Il fut un temps où les experts des pays industrialisés étaient convaincus d'avoir des solutions toutes prêtes pour remédier aux problèmes du sous-développement dans le tiers monde. Il suffisait, pensaient-ils, de transférer le savoir-faire et l'équipement disponibles pour que le développement et la modernisation suivent automatiquement. Malheureusement, ce fut une erreur coûteuse qui, trop souvent, a débouché sur l'introduction hâtive, voire l'imposition, de systèmes qui étaient en contradiction ou en conflit avec le contexte environnemental, culturel ou socioéconomique local. De faux départs et des initiatives malencontreuses ont nui aux tentatives de transfert de technologie. Bien souvent, les ressources considérables, qui ont été investies, n'ont engendré que déception et désillusion.
La plupart des capitaux qui ont été investis dans l'irrigation dans les
pays en développement ont concerné des projets de grande envergure, dans l'espoir
d'obtenir des augmentations de production massives et rapides. En général, une
institution nationale ou internationale bien intentionnée concevait et finançait un
projet de prestige, fondé sur des technologies élaborées. Des experts étaient
recrutés à l'étranger pour concevoir le système, puis on faisait appel à des
entreprises de sous-traitance ou d'amont pour exécuter le plan. Ensuite, la merveille de
la technologie moderne était assemblée et démontrée, à grands coups de publicité. Le
fossé des siècles avait été comblé, semblait-il, d'un simple coup de maître.
Ensuite, une fois qu'elles avaient fait leur travail et récolté les fruits, les
sociétés étrangères s'éclipsaient. Peu après, le système sophistiqué tombait en
panne par suite de la défaillance d'un rouage ou de l'inexpérience et de l'incurie du
personnel chargé de le faire fonctionner . L'absence de ressources locales et la
difficulté de faire venir des pièces de rechange et des experts de l'étranger,
exacerbées par la présence d'une main-d'uvre sous-payée et indifférente car privée
d'incitations, se conjuguaient pour retarder les réparations requises, si bien que la
panne n'était jamais réparée. Tout le système coûteux qui avait été installé
restait alors inutilisé, tel un monument muet au transfert de technologie inappropriée.

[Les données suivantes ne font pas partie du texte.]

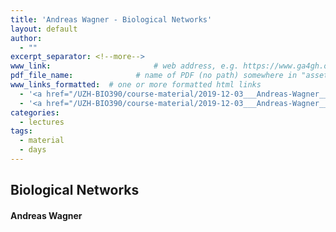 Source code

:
 ```yaml
---
title: 'Andreas Wagner - Biological Networks'
layout: default
author:
  - ""
excerpt_separator: <!--more-->
www_link: 						# web address, e.g. https://www.ga4gh.org; auto-linked
pdf_file_name: 				# name of PDF (no path) somewhere in "assets"; auto-linked
www_links_formatted:  # one or more formatted html links
  - '<a href="/UZH-BIO390/course-material/2019-12-03___Andreas-Wagner__Networks__UZH-Bio390-lecture-12.pdf">[Lecture Slides]</a>'
  - '<a href="/UZH-BIO390/course-material/2019-12-03___Andreas-Wagner__Networks__UZH-Bio390-lecture-12-exercises.pdf">[Homework / Excercises]</a>'
categories:
  - lectures
tags:
  - material
  - days
---
```


## Biological Networks
#### Andreas Wagner

<!--more-->



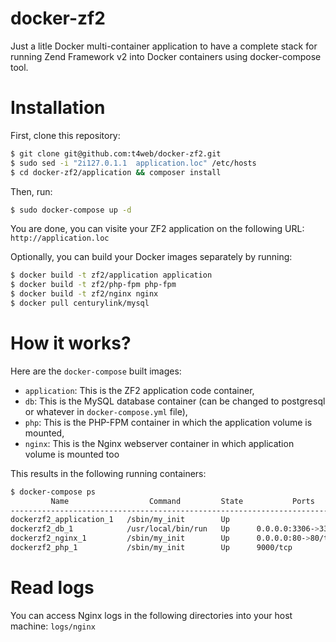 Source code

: docker-zf2
==============

Just a litle Docker multi-container application to have a complete stack for running Zend Framework v2 into Docker containers using docker-compose tool.

# Installation

First, clone this repository:

```bash
$ git clone git@github.com:t4web/docker-zf2.git
$ sudo sed -i "2i127.0.1.1  application.loc" /etc/hosts
$ cd docker-zf2/application && composer install
```

Then, run:

```bash
$ sudo docker-compose up -d
```

You are done, you can visite your ZF2 application on the following URL: `http://application.loc`

Optionally, you can build your Docker images separately by running:

```bash
$ docker build -t zf2/application application
$ docker build -t zf2/php-fpm php-fpm
$ docker build -t zf2/nginx nginx
$ docker pull centurylink/mysql
```

# How it works?

Here are the `docker-compose` built images:

* `application`: This is the ZF2 application code container,
* `db`: This is the MySQL database container (can be changed to postgresql or whatever in `docker-compose.yml` file),
* `php`: This is the PHP-FPM container in which the application volume is mounted,
* `nginx`: This is the Nginx webserver container in which application volume is mounted too

This results in the following running containers:

```bash
$ docker-compose ps
         Name                  Command         State           Ports          
-----------------------------------------------------------------------------
dockerzf2_application_1   /sbin/my_init        Up                             
dockerzf2_db_1            /usr/local/bin/run   Up      0.0.0.0:3306->3306/tcp 
dockerzf2_nginx_1         /sbin/my_init        Up      0.0.0.0:80->80/tcp     
dockerzf2_php_1           /sbin/my_init        Up      9000/tcp 
```

# Read logs

You can access Nginx logs in the following directories into your host machine: `logs/nginx`
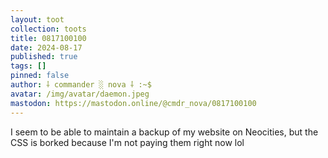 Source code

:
 ```yaml
---
layout: toot
collection: toots
title: 0817100100
date: 2024-08-17
published: true
tags: []
pinned: false
author: ⸸ commander ░ nova ⸸ :~$
avatar: /img/avatar/daemon.jpeg
mastodon: https://mastodon.online/@cmdr_nova/0817100100
---
```


I seem to be able to maintain a backup of my website on Neocities, but the CSS is borked because I'm not paying them right now lol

Les grands systèmes d'irrigation par aspersion à têtes d'arroseurs rotatives,
préfabriqués à l'étranger et assemblés dans divers pays d'Afrique où la taille
traditionnelle des exploitations, le coût de l'énergie et les équipements et services
techniques disponibles ne sont pas du tout les mêmes que dans les pays industrialisés,
en sont un exemple. Dans de nombreux endroits, ces machines imposantes sont devenues des
objets inutiles.
Comme la plupart des organisations chargées de la conception des projets d'irrigation
sont spécialisées dans le génie civil, elles ont tendu à privilégier la conception et
la construction des grands systèmes d'adduction d'eau et à se désintéresser des
aspects de la gestion des petits systèmes d'irrigation sur les exploitations. Dans
certains pays, il existe encore une dichotomie entre l'organisme chargé de la mise en
valeur des ressources en eau et de l'allocation et de la distribution de l'eau par les
canaux, et l'organisme chargé de superviser l'utilisation de l'eau dans les champs par
les paysans locaux. Souvent l'organisme de mise en valeur des ressources en eau a plus de
pouvoirs, de moyens financiers et de prestige que celui chargé de la gestion sur les
exploitations, aussi le premier est-il peu enclin à accepter les conseils du second sur
les options d'allocation de l'eau.
Les principaux décideurs ont tendu à favoriser les projets d'investissement de grande
envergure comportant des travaux gigantesques et à se désintéresser des besoins plus
modestes des unités agricoles indigènes, et des questions concernant la formation et
l'entretien qui intéressent le personnel subalterne privé de pouvoir décisionnel. Les
décideurs de haut niveau pensaient que le développement de l'irrigation demanderait
moins de temps et étaient contrariés par les contraintes d'ordre technique ou humaines.
Certains n'ont pas été suffisamment conscients du fait que la technologie qu'ils
tentaient de transférer des pays industrialisés s'était développée dans une économie
de marché à fort coefficient de capital, basée sur la fourniture immédiate de services
techniques et une infrastructure économique complexe. En outre, les institutions de
financement et les sociétés de sous-traitance ont naturellement eu tendance à
préférer les grands projets qui leur permettaient de vendre des équipements et des
services coûteux, alors, qu'en réalité, ce sont souvent les petits projets pilotes, où
les compétences humaines et la main-d'uvre locale revêtent une plus grande importance,
qui offrent le plus de possibilités d'obtenir des progrès durables.